Task prompt
The data must be copied over exactly and in full.

[Data records]
::::::::::

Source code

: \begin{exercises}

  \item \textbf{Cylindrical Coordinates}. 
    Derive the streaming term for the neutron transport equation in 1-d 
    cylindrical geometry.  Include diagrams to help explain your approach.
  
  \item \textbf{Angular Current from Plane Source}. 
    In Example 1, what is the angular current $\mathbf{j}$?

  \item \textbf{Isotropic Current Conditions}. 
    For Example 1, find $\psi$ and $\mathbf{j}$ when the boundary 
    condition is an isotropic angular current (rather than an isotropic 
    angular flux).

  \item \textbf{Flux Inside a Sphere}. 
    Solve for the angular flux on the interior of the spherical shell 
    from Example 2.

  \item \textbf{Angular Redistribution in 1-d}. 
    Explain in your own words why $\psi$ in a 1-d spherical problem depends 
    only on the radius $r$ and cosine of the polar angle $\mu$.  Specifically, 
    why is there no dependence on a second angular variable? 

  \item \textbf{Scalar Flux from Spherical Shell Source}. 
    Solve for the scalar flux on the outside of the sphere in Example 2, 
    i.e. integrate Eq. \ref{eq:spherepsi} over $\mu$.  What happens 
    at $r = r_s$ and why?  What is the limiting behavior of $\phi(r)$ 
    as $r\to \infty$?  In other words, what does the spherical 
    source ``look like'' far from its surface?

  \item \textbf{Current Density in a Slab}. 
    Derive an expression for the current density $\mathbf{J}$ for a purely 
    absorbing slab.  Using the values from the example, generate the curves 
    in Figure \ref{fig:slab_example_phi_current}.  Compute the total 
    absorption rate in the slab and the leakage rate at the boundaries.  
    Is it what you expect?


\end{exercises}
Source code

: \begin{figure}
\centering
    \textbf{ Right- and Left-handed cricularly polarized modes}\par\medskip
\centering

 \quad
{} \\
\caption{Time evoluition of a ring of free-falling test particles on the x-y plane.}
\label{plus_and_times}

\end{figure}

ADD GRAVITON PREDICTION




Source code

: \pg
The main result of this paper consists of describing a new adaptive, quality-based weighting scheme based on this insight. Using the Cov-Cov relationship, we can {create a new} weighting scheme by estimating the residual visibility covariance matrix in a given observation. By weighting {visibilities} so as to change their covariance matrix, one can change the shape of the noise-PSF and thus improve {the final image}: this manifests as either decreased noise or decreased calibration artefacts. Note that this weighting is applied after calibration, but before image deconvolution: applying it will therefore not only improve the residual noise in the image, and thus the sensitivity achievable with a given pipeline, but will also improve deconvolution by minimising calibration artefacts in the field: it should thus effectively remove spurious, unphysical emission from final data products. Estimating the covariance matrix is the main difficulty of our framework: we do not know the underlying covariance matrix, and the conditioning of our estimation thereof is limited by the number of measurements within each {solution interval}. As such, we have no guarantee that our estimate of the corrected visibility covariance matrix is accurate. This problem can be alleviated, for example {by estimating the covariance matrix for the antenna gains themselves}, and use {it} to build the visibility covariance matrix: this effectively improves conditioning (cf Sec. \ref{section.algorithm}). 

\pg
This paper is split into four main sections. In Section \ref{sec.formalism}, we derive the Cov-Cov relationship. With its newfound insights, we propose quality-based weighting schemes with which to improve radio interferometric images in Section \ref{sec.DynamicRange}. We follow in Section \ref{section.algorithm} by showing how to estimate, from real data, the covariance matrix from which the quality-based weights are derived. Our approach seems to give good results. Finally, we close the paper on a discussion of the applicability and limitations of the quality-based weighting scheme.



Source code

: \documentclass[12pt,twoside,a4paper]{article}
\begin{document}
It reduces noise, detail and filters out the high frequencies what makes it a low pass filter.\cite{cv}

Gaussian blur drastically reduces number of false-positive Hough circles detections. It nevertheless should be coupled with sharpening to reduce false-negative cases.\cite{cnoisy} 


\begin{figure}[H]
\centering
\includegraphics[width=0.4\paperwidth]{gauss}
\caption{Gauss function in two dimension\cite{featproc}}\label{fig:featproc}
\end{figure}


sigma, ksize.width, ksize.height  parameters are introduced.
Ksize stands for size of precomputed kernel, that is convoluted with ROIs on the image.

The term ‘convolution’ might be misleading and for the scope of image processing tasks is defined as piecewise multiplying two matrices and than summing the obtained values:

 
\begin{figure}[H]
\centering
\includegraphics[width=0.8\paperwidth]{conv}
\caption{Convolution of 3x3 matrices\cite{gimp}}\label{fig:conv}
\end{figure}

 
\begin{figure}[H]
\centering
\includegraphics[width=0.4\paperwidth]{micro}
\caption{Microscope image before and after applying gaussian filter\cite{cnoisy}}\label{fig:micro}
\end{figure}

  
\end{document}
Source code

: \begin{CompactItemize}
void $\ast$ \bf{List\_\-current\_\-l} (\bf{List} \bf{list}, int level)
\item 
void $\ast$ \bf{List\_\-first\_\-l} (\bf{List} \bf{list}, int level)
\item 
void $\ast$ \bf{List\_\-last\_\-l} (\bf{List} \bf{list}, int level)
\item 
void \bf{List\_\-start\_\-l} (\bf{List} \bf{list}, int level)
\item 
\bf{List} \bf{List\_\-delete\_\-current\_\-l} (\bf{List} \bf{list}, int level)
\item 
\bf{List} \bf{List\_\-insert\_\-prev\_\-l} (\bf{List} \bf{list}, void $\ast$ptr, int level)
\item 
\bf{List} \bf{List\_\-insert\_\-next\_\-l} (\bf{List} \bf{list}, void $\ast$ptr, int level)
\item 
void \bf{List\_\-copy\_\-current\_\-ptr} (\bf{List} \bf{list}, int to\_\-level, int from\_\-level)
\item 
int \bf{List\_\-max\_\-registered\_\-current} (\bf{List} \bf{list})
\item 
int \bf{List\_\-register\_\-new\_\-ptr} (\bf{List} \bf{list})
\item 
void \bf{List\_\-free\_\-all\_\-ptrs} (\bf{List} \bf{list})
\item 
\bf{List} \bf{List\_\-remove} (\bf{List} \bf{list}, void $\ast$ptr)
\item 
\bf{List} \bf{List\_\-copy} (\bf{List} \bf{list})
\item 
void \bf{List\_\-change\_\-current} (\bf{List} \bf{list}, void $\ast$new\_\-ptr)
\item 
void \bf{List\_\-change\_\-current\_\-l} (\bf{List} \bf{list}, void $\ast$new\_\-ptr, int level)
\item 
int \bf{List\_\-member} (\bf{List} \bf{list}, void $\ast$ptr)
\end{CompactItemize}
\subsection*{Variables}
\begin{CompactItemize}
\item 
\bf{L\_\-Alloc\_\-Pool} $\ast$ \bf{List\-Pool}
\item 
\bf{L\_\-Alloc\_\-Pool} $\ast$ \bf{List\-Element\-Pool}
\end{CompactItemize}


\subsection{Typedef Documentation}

::::::::::

Result
Source code

: \begin{exercises}

  \item \textbf{Cylindrical Coordinates}. 
    Derive the streaming term for the neutron transport equation in 1-d 
    cylindrical geometry.  Include diagrams to help explain your approach.
  
  \item \textbf{Angular Current from Plane Source}. 
    In Example 1, what is the angular current $\mathbf{j}$?

  \item \textbf{Isotropic Current Conditions}. 
    For Example 1, find $\psi$ and $\mathbf{j}$ when the boundary 
    condition is an isotropic angular current (rather than an isotropic 
    angular flux).

  \item \textbf{Flux Inside a Sphere}. 
    Solve for the angular flux on the interior of the spherical shell 
    from Example 2.

  \item \textbf{Angular Redistribution in 1-d}. 
    Explain in your own words why $\psi$ in a 1-d spherical problem depends 
    only on the radius $r$ and cosine of the polar angle $\mu$.  Specifically, 
    why is there no dependence on a second angular variable? 

  \item \textbf{Scalar Flux from Spherical Shell Source}. 
    Solve for the scalar flux on the outside of the sphere in Example 2, 
    i.e. integrate Eq. \ref{eq:spherepsi} over $\mu$.  What happens 
    at $r = r_s$ and why?  What is the limiting behavior of $\phi(r)$ 
    as $r\to \infty$?  In other words, what does the spherical 
    source ``look like'' far from its surface?

  \item \textbf{Current Density in a Slab}. 
    Derive an expression for the current density $\mathbf{J}$ for a purely 
    absorbing slab.  Using the values from the example, generate the curves 
    in Figure \ref{fig:slab_example_phi_current}.  Compute the total 
    absorption rate in the slab and the leakage rate at the boundaries.  
    Is it what you expect?


\end{exercises}
Source code

: \begin{figure}
\centering
    \textbf{ Right- and Left-handed cricularly polarized modes}\par\medskip
\centering

 \quad
{} \\
\caption{Time evoluition of a ring of free-falling test particles on the x-y plane.}
\label{plus_and_times}

\end{figure}

ADD GRAVITON PREDICTION




Source code

: \pg
The main result of this paper consists of describing a new adaptive, quality-based weighting scheme based on this insight. Using the Cov-Cov relationship, we can {create a new} weighting scheme by estimating the residual visibility covariance matrix in a given observation. By weighting {visibilities} so as to change their covariance matrix, one can change the shape of the noise-PSF and thus improve {the final image}: this manifests as either decreased noise or decreased calibration artefacts. Note that this weighting is applied after calibration, but before image deconvolution: applying it will therefore not only improve the residual noise in the image, and thus the sensitivity achievable with a given pipeline, but will also improve deconvolution by minimising calibration artefacts in the field: it should thus effectively remove spurious, unphysical emission from final data products. Estimating the covariance matrix is the main difficulty of our framework: we do not know the underlying covariance matrix, and the conditioning of our estimation thereof is limited by the number of measurements within each {solution interval}. As such, we have no guarantee that our estimate of the corrected visibility covariance matrix is accurate. This problem can be alleviated, for example {by estimating the covariance matrix for the antenna gains themselves}, and use {it} to build the visibility covariance matrix: this effectively improves conditioning (cf Sec. \ref{section.algorithm}). 

\pg
This paper is split into four main sections. In Section \ref{sec.formalism}, we derive the Cov-Cov relationship. With its newfound insights, we propose quality-based weighting schemes with which to improve radio interferometric images in Section \ref{sec.DynamicRange}. We follow in Section \ref{section.algorithm} by showing how to estimate, from real data, the covariance matrix from which the quality-based weights are derived. Our approach seems to give good results. Finally, we close the paper on a discussion of the applicability and limitations of the quality-based weighting scheme.



Source code

: \documentclass[12pt,twoside,a4paper]{article}
\begin{document}
It reduces noise, detail and filters out the high frequencies what makes it a low pass filter.\cite{cv}

Gaussian blur drastically reduces number of false-positive Hough circles detections. It nevertheless should be coupled with sharpening to reduce false-negative cases.\cite{cnoisy} 


\begin{figure}[H]
\centering
\includegraphics[width=0.4\paperwidth]{gauss}
\caption{Gauss function in two dimension\cite{featproc}}\label{fig:featproc}
\end{figure}


sigma, ksize.width, ksize.height  parameters are introduced.
Ksize stands for size of precomputed kernel, that is convoluted with ROIs on the image.

The term ‘convolution’ might be misleading and for the scope of image processing tasks is defined as piecewise multiplying two matrices and than summing the obtained values:

 
\begin{figure}[H]
\centering
\includegraphics[width=0.8\paperwidth]{conv}
\caption{Convolution of 3x3 matrices\cite{gimp}}\label{fig:conv}
\end{figure}

 
\begin{figure}[H]
\centering
\includegraphics[width=0.4\paperwidth]{micro}
\caption{Microscope image before and after applying gaussian filter\cite{cnoisy}}\label{fig:micro}
\end{figure}

  
\end{document}
Source code

: \begin{CompactItemize}
void $\ast$ \bf{List\_\-current\_\-l} (\bf{List} \bf{list}, int level)
\item 
void $\ast$ \bf{List\_\-first\_\-l} (\bf{List} \bf{list}, int level)
\item 
void $\ast$ \bf{List\_\-last\_\-l} (\bf{List} \bf{list}, int level)
\item 
void \bf{List\_\-start\_\-l} (\bf{List} \bf{list}, int level)
\item 
\bf{List} \bf{List\_\-delete\_\-current\_\-l} (\bf{List} \bf{list}, int level)
\item 
\bf{List} \bf{List\_\-insert\_\-prev\_\-l} (\bf{List} \bf{list}, void $\ast$ptr, int level)
\item 
\bf{List} \bf{List\_\-insert\_\-next\_\-l} (\bf{List} \bf{list}, void $\ast$ptr, int level)
\item 
void \bf{List\_\-copy\_\-current\_\-ptr} (\bf{List} \bf{list}, int to\_\-level, int from\_\-level)
\item 
int \bf{List\_\-max\_\-registered\_\-current} (\bf{List} \bf{list})
\item 
int \bf{List\_\-register\_\-new\_\-ptr} (\bf{List} \bf{list})
\item 
void \bf{List\_\-free\_\-all\_\-ptrs} (\bf{List} \bf{list})
\item 
\bf{List} \bf{List\_\-remove} (\bf{List} \bf{list}, void $\ast$ptr)
\item 
\bf{List} \bf{List\_\-copy} (\bf{List} \bf{list})
\item 
void \bf{List\_\-change\_\-current} (\bf{List} \bf{list}, void $\ast$new\_\-ptr)
\item 
void \bf{List\_\-change\_\-current\_\-l} (\bf{List} \bf{list}, void $\ast$new\_\-ptr, int level)
\item 
int \bf{List\_\-member} (\bf{List} \bf{list}, void $\ast$ptr)
\end{CompactItemize}
\subsection*{Variables}
\begin{CompactItemize}
\item 
\bf{L\_\-Alloc\_\-Pool} $\ast$ \bf{List\-Pool}
\item 
\bf{L\_\-Alloc\_\-Pool} $\ast$ \bf{List\-Element\-Pool}
\end{CompactItemize}


\subsection{Typedef Documentation}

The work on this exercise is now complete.